Work to be completed » Scan the records for the string "oomlout" and copy every line that holds it.

Dataset entries
- - - - -

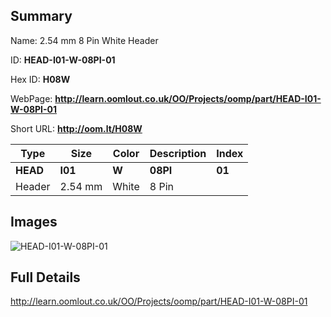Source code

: 

## Summary
 
Name:  2.54 mm 8 Pin White Header 

ID: __HEAD-I01-W-08PI-01__

Hex ID: __H08W__

WebPage: __http://learn.oomlout.co.uk/OO/Projects/oomp/part/HEAD-I01-W-08PI-01__

Short URL: __http://oom.lt/H08W__


| Type   | Size   | Color   | Description   | Index   |    
| ----- | ------   | ------   | -----   | ----   |    
| __HEAD__   					| __I01__   					| __W__    						| __08PI__    					| __01__ |    
| Header		| 2.54 mm	| White		| 8 Pin	| 	|

## Images
![HEAD-I01-W-08PI-01](http://oomlout.com/oomp-gen/parts/HEAD-I01-W-08PI-01/HEAD-I01-W-08PI-01_420.jpg)

## Full Details

 http://learn.oomlout.co.uk/OO/Projects/oomp/part/HEAD-I01-W-08PI-01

- - - - -

Your solution »
WebPage: __http://learn.oomlout.co.uk/OO/Projects/oomp/part/HEAD-I01-W-08PI-01__
![HEAD-I01-W-08PI-01](http://oomlout.com/oomp-gen/parts/HEAD-I01-W-08PI-01/HEAD-I01-W-08PI-01_420.jpg)
 http://learn.oomlout.co.uk/OO/Projects/oomp/part/HEAD-I01-W-08PI-01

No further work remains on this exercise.